For all the crap that was tossed yesterday in the general direction of Jim Delany’s novel approach to rejiggering the BCS, it’s worth noting that another part of what’s being considered for the next version of the D-1 football postseason is getting a lot of favorable attention.  Here’s Paul Myerberg’s take:

In essence, B.C.S. officials would consider the creation of a 10-, 12- or 20-team postseason event. The goal would be to create top-tier bowl games from the teams not included among the four-team playoff “with the aim of providing the most evenly matched and attractive games that make geographic sense for the participants.”

The games would be chosen by committee, not by conference affiliation. Under this proposal, instead of taking the top team in the Mountain West and the sixth team out of the Pac-12, the Las Vegas Bowl might feature two teams ranked among the top 10 teams in the country.
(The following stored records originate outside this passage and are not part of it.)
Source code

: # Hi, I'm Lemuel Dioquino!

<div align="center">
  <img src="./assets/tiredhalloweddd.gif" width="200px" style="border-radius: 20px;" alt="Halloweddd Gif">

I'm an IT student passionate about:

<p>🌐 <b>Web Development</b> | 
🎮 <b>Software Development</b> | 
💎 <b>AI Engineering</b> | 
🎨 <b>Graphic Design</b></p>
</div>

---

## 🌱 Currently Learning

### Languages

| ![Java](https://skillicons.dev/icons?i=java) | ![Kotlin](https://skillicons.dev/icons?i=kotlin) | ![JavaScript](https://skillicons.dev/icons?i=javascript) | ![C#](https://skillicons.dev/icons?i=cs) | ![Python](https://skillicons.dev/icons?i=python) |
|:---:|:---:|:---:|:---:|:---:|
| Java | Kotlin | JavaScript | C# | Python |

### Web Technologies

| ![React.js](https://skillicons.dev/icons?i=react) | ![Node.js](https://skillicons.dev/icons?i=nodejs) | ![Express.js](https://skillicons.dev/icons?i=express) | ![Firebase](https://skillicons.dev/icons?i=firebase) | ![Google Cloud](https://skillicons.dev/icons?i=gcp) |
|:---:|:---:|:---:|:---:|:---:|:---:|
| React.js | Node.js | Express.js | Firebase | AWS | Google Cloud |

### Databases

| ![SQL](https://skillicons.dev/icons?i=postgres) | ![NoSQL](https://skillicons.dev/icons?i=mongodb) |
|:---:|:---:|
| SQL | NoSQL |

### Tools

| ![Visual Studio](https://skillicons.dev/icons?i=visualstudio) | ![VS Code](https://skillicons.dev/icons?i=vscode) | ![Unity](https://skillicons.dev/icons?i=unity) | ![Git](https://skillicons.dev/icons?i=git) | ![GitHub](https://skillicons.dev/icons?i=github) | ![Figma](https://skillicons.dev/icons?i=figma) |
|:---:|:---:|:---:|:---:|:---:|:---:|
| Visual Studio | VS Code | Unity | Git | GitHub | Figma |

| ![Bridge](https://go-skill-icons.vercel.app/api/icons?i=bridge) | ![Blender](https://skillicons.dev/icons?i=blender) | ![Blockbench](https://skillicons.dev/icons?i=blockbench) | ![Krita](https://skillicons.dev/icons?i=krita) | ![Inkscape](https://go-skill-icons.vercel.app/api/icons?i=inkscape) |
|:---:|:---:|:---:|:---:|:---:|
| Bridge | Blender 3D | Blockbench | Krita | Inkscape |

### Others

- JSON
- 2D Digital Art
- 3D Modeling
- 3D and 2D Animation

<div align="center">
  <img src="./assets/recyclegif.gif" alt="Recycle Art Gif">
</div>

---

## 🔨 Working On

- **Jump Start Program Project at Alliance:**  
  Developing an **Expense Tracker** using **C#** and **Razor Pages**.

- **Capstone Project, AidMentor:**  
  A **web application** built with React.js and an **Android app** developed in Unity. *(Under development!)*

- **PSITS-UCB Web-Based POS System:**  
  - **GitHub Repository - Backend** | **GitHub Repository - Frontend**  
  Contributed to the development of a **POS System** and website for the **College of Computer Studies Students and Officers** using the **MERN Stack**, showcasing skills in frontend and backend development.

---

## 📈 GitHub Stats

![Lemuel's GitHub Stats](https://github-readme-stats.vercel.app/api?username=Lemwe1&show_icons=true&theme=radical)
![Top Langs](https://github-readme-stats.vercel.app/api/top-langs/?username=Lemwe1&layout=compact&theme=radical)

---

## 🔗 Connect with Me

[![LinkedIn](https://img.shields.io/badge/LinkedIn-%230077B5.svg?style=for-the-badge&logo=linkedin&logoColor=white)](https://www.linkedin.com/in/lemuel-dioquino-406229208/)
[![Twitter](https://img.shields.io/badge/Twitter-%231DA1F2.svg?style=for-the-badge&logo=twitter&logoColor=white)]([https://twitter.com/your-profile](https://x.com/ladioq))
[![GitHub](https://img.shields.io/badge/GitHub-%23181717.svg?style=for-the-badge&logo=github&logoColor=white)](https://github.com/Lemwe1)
Instead of being beholden to the Big 12 and the SEC, the Cotton Bowl might always be in line for a bowl game pitting the top two seeds not included in the four-team playoff.
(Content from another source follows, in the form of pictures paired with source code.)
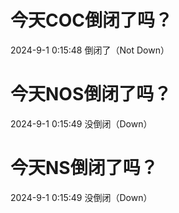 # 今天COC倒闭了吗？

2024-9-1 0:15:48 倒闭了（Not Down）

# 今天NOS倒闭了吗？

2024-9-1 0:15:49 没倒闭（Down）

# 今天NS倒闭了吗？

2024-9-1 0:15:49 没倒闭（Down）

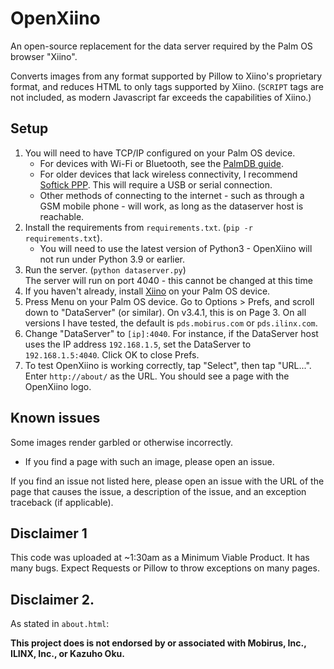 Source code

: # OpenXiino

An open-source replacement for the data server required by the Palm OS browser "Xiino".

Converts images from any format supported by Pillow to Xiino's proprietary format, and reduces HTML to only tags supported by Xiino. (`SCRIPT` tags are not included, as modern Javascript far exceeds the capabilities of Xiino.)

## Setup

1. You will need to have TCP/IP configured on your Palm OS device.
   - For devices with Wi-Fi or Bluetooth, see the [PalmDB guide](https://palmdb.net/help/internet-connect).
   - For older devices that lack wireless connectivity, I recommend [Softick PPP](https://palmdb.net/app/softick-ppp). This will require a USB or serial connection.
   - Other methods of connecting to the internet - such as through a GSM mobile phone - will work, as long as the dataserver host is reachable.
2. Install the requirements from `requirements.txt`. (`pip -r requirements.txt`).
   - You will need to use the latest version of Python3 - OpenXiino will not run under Python 3.9 or earlier.
3. Run the server. (`python dataserver.py`)  
   The server will run on port 4040 - this cannot be changed at this time
4. If you haven't already, install [Xiino](https://palmdb.net/app/xiino) on your Palm OS device.
5. Press Menu on your Palm OS device. Go to Options > Prefs, and scroll down to "DataServer" (or similar). On v3.4.1, this is on Page 3. On all versions I have tested, the default is `pds.mobirus.com` or `pds.ilinx.com`.
6. Change "DataServer" to `[ip]:4040`. For instance, if the DataServer host uses the IP address `192.168.1.5`, set the DataServer to `192.168.1.5:4040`. Click OK to close Prefs.
7. To test OpenXiino is working correctly, tap "Select", then tap "URL...". Enter `http://about/` as the URL. You should see a page with the OpenXiino logo.

## Known issues

Some images render garbled or otherwise incorrectly.

- If you find a page with such an image, please open an issue.

If you find an issue not listed here, please open an issue with the URL of the page that causes the issue, a description of the issue, and an exception traceback (if applicable).

## Disclaimer 1

This code was uploaded at ~1:30am as a Minimum Viable Product. It has many bugs. Expect Requests or Pillow to throw exceptions on many pages.

## Disclaimer 2.

As stated in `about.html`:

**This project does is not endorsed by or associated with Mobirus, Inc., ILINX, Inc., or Kazuho Oku.**
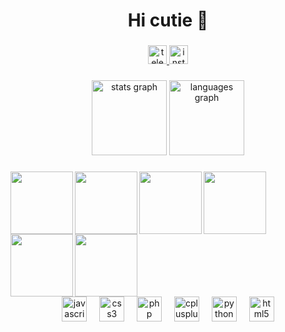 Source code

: <h1 align="center">Hi cutie 🐾</h1>

###

<div align="center">
  <a href="https://t.me/denoireli" target="_blank">
    <img src="https://img.shields.io/static/v1?message=Telegram&logo=telegram&label=&color=2CA5E0&logoColor=white&labelColor=&style=for-the-badge" height="30" alt="telegram logo"  />
  </a>
  <a href="https://www.instagram.com/de.noire.li/" target="_blank">
    <img src="https://img.shields.io/static/v1?message=Instagram&logo=instagram&label=&color=E4405F&logoColor=white&labelColor=&style=for-the-badge" height="30" alt="instagram logo"  />
  </a>
</div>

###

<div align="center">
  <img src="https://github-readme-stats.vercel.app/api?username=qwalty&hide_title=false&hide_rank=false&show_icons=true&include_all_commits=true&count_private=true&disable_animations=false&theme=github_dark&locale=en&hide_border=false&order=1" height="120" alt="stats graph"  />
  <img src="https://github-readme-stats.vercel.app/api/top-langs?username=qwalty&locale=en&hide_title=false&layout=compact&card_width=320&langs_count=4&theme=github_dark&hide_border=false&order=2" height="120" alt="languages graph"  />
</div>

###

<img align="left" height="100" src="https://dthezntil550i.cloudfront.net/yc/latest/yc2409010411444700025702218/1280_960/a857368f-b1cb-4e6b-b3a7-834f7b91b0ec.png"  />

###

<img align="left" height="100" src="https://media1.tenor.com/m/gGjVsMS7OykAAAAC/boy-kisser-dance.gif"  />

###

<img align="left" height="100" src="https://fursonafy.com/wp-content/uploads/2023/01/EicmVZOXkAAbz2O.jpg"  />

###

<img align="left" height="100" src="https://media1.tenor.com/m/mFGoz69jLCMAAAAC/boykisser-lux-silly-cat.gif"  />

###

<img align="left" height="100" src="https://media1.tenor.com/m/Zv5THhrIjsgAAAAC/boy-kisser-boykisser.gif"  />

###

<img align="left" height="100" src="https://encrypted-tbn0.gstatic.com/images?q=tbn:ANd9GcS_NvM1ewLH-WyR7oJD7_Zq8H_MeTYAoTzZCg&s"  />

###

###

###

<br clear="both">

<div align="center">
  <img src="https://skillicons.dev/icons?i=js" height="40" alt="javascript logo"  />
  <img width="12" />
  <img src="https://skillicons.dev/icons?i=css" height="40" alt="css3 logo"  />
  <img width="12" />
  <img src="https://skillicons.dev/icons?i=php" height="40" alt="php logo"  />
  <img width="12" />
  <img src="https://skillicons.dev/icons?i=cpp" height="40" alt="cplusplus logo"  />
  <img width="12" />
  <img src="https://skillicons.dev/icons?i=py" height="40" alt="python logo"  />
  <img width="12" />
  <img src="https://skillicons.dev/icons?i=html" height="40" alt="html5 logo"  />
</div>

###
My, doesn’t that sound great.  What red-blooded American football fan wouldn’t be in favor of “evenly matched and attractive games”?

A couple of things:  first, nobody can guarantee that what a selection committee puts together is going to work.  Those people can’t predict the future.  (If they could, wouldn’t every 8 vs. 9 game in the basketball tourney be a barn burner?)  All they can do is provide pairings that everyone looks at in advance approvingly.  Fine, but the results are going to be just as random as what we get from the bowls now.

But there’s a bigger issue here, I think.  Who’s going to pay for this?  The bowls pick their participants with an eye towards putting asses in the seats.  What happens when, say, the Sugar Bowl is told it will be hosting two evenly matched teams which aren’t great draws?  And what happens when ESPN is given the same news?

For that matter, using one of Myerberg’s examples, what’s Mike Slive’s reaction to seeing an SEC school get bumped from the Cotton Bowl?

I’m not sure I’d get too excited about this proposal yet.

5 Comments

Filed under College Football

5 responses to “How easy is it to build a better bowl experience?

  1. JasonC

    So do the bowls then have to bid to get the better match-ups?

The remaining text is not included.